一、背景
早發型思覺失調症有較嚴重的疾病症狀與較明顯的遺傳傾向。而微型核醣核酸包含遺傳與表觀遺傳之角色，並被認為是神經發展中主要調控因子之一，且可能被不同病程所影響。先前研究指出，微型核醣核酸的表現量可能導致神經發展的變化，進而與精神疾病的發病年齡相關。然而，對於與神經發展相關之微型核醣核酸(如:miR-137、miR-34a、miR-34b與miR-34c)與其於不同發病年齡的思覺失調症之神經發展過程表現程度仍未明確。本研究將探究miR-137、miR-34家族之異常表現量輔以神經發展標記測量，是否能作為不同發病年齡之潛在診斷生物標記。

二、實驗設計
本研究自台灣南部蒐集215名思覺失調症患者、40名躁鬱症患者、思覺失調症患者之一等親屬(早發型患者之親屬48名；成人型患者之親屬82名)與100名非精神疾病對照組的周邊血液，進行微型核醣核酸表現偵測。首先，將針對不同發病年齡之思覺失調症以及伴隨神經發展標記者，做miR-137、miR-34家族之表現量做分析。另外，我們也會透過分子功能集富集分析，探討思覺失調症患者之miR-137、miR-34家族於神經發展過程中，所共同牽涉之基因網絡。

三、結果
MiR-137、miR-34a所呈現的表現量在思覺失調症患者與躁鬱症患者(p < 0.001)有顯著差異，且此標記在精神疾病中可能與思覺失調症相關。同時，miR-137在思覺失調症患者與非精神疾病對照組(p < 0.001)也有差異。此外，miR-137、miR-34a與miR-34b在早發型和成人型思覺失調症患者之間有顯著差異(p < 0.005)。且在ROC曲線分析中，miR-34b有較佳的鑑別能力(AUC = 0.810)。進一步研究也發現，miR-137的表現量在早發型思覺失調症且有神經發展標記特徵之個案，相對於非精神疾病對照組有較高之鑑別能力(AUC = 0.910 - 0.957)。

四、結論
於周邊血液當中，三個候選的微型核醣核酸(miR-137、miR-34a與miR-34b)之異常表現能於早發型及成人型思覺失調症患者之間有差別。其可能隱含對於依賴微型核醣核酸調控之基因有異常表現，並可能透過其相關之表現數量性狀基因座所調變，進而同時增加思覺失調症不同發病之風險。本篇研究提供更進一步線索，有關於周邊血液之微型核醣核酸表現量結合神經發展測量，以作為神經發展狀態改變與發病年齡潛在穩定之生化標記。

Background.
The onset age of schizophrenia is related to the severity of the subsequent symptoms, especially the early-onset schizophrenia (EOS) could also reflect genetic propensity.
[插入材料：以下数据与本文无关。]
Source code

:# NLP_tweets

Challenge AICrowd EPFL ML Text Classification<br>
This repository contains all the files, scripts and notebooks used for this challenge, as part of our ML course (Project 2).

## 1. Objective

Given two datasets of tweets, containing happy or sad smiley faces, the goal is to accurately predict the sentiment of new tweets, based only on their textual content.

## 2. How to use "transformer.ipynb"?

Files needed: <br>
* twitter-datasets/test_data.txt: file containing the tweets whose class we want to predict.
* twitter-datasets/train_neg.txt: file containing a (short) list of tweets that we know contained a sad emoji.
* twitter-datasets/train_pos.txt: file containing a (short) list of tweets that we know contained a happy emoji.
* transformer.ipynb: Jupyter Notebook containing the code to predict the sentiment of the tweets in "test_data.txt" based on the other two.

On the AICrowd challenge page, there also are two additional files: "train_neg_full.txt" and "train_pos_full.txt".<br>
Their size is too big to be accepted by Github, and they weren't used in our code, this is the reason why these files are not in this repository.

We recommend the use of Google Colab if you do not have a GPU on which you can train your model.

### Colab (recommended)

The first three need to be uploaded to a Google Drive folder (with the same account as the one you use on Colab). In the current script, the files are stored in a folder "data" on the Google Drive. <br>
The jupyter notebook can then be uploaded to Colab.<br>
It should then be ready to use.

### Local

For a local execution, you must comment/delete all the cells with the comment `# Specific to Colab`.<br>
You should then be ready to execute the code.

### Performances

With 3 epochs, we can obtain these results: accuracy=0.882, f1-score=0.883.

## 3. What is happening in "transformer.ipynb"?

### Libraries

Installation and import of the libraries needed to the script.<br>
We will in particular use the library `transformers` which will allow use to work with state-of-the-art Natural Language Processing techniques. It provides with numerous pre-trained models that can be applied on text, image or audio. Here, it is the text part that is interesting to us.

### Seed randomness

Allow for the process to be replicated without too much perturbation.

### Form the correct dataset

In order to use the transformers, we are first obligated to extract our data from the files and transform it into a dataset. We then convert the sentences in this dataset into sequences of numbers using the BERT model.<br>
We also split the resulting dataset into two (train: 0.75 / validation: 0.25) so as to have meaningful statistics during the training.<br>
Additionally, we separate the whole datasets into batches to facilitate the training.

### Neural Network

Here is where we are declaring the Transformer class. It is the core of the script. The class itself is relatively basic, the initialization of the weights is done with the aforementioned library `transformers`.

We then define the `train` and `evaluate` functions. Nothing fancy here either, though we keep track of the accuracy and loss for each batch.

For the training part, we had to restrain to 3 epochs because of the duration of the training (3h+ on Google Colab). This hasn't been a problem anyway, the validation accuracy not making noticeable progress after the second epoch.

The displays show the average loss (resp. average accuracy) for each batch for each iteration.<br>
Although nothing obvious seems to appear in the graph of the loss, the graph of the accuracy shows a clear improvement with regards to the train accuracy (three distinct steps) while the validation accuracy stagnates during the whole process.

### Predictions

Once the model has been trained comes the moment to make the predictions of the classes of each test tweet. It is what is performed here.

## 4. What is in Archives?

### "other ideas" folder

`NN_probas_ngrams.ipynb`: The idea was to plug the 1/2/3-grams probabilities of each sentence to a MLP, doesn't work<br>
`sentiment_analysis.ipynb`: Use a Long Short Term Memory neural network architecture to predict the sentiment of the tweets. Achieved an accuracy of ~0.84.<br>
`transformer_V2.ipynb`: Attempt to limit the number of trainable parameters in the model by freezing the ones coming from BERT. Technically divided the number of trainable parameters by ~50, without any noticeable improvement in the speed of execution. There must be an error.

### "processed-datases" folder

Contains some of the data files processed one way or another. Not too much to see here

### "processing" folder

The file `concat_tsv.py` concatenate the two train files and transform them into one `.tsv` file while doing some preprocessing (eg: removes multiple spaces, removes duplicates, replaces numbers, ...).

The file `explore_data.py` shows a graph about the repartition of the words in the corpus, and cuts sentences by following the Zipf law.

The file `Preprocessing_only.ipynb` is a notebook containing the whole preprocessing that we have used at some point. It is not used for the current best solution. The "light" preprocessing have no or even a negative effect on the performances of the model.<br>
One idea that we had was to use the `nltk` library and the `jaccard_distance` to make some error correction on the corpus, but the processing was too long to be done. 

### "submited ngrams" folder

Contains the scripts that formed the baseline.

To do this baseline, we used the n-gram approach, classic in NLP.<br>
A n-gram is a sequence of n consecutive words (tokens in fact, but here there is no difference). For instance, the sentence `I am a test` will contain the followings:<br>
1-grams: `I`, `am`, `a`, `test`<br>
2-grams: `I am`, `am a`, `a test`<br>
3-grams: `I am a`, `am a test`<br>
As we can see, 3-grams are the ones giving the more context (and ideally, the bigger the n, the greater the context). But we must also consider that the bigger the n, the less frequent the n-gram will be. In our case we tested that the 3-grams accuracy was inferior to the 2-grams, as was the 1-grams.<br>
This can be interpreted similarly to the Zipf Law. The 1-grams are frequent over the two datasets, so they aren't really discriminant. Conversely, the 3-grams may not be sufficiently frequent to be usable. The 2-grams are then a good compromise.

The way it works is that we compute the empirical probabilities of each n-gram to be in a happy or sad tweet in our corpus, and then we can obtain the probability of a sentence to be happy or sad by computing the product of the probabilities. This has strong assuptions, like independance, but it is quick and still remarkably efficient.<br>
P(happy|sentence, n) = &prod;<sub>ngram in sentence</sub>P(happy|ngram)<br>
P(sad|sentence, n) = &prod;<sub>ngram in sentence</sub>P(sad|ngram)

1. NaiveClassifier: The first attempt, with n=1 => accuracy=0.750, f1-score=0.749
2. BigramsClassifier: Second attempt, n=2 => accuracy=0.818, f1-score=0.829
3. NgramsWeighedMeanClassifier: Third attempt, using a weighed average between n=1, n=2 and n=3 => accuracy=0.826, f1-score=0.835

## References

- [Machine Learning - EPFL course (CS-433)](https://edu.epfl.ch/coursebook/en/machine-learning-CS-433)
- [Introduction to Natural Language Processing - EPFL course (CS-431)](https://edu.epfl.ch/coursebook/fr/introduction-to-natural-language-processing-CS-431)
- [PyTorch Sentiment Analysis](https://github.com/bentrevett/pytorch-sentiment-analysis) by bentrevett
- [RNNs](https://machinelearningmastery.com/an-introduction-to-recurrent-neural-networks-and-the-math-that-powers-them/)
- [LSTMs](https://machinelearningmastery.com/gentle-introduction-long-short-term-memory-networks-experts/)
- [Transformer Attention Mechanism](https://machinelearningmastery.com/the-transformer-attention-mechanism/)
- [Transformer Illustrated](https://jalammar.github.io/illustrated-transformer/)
MicroRNA (miRNA) can be regarded as one of the master regulators of neurodevelopment which displays genetic and epigenetic roles that could, therefore, be affected by disease processes. Previous studies have shown that miRNA expression for mental illness might manifest to alter neurodevelopment prior to disease onset. However, the neurodevelopment-related miRNAs (i.e. miR-137, miR-34a, miR-34b and miR-34c) expression levels in different age onset of schizophrenia during neurodevelopmental process remain unknown. In this study, we aimed to investigate the aberrant expression of miR-137 and miR-34 family combined with neurodevelopmental measures might serve as a clinically useful biomarker in different age onset of schizophrenia.

Experimental Design.
In the current study, we collected blood samples of patients with schizophrenia (n = 215), bipolar disorder patients (n = 40), nonpsychotic first-degree relatives (relatives of EOS, n = 48; relatives of AOS, n = 82) and nonpsychotic controls (n = 100) as comparison groups from southern Taiwan. First, we examined the miR-137 and miR-34 family expression levels in different age onset of schizophrenia with neurodevelopmental measures. On the other hand, we will identify miR-137 and miR-34 family target genes involved in neurodevelopment via functional enrichment analysis.

Results.
Mir-137 and miR-34a presented significant expression patterns that could distinguish schizophrenia patients from bipolar disorder (p < 0.001) and might specifically recognize schizophrenia patients from other mental illness. Meanwhile, miR-137 and miR-34a have also presented a significant difference between schizophrenia patients and nonpsychotic controls (p < 0.001). Furthermore, the expression levels of miR-137, miR-34a and miR-34b could appraise early-onset and adult-onset schizophrenia significantly (p < 0.005). However, in the ROC curve analysis, only miR-34b provided fine discriminant ability (AUC = 0.810). For the further examination, when the EOS with neurodevelopmental markers, the miR-137 expression levels would have significantly higher AUCs for differentiation (for EOS with NSS, AUC = 0.957; for EOS with MPA, AUC = 0.910).

Conclusions.
The aberrant expressions are seen in the peripheral blood of three candidate miRNAs (miR-137 and miR-34a and miR-34b) between EOS and AOS. This may suggest that abnormal regulation of miRNA-dependent gene expression may be modulated via their associated expression quantitative trait loci (eQTLs) and together increase the risk of different age at onset schizophrenia susceptibility. These findings provide further insights into peripheral miRNAs expression levels combined with neurodevelopmental measures as potential stable biomarkers for the alter neurodevelopmental status to disease onset.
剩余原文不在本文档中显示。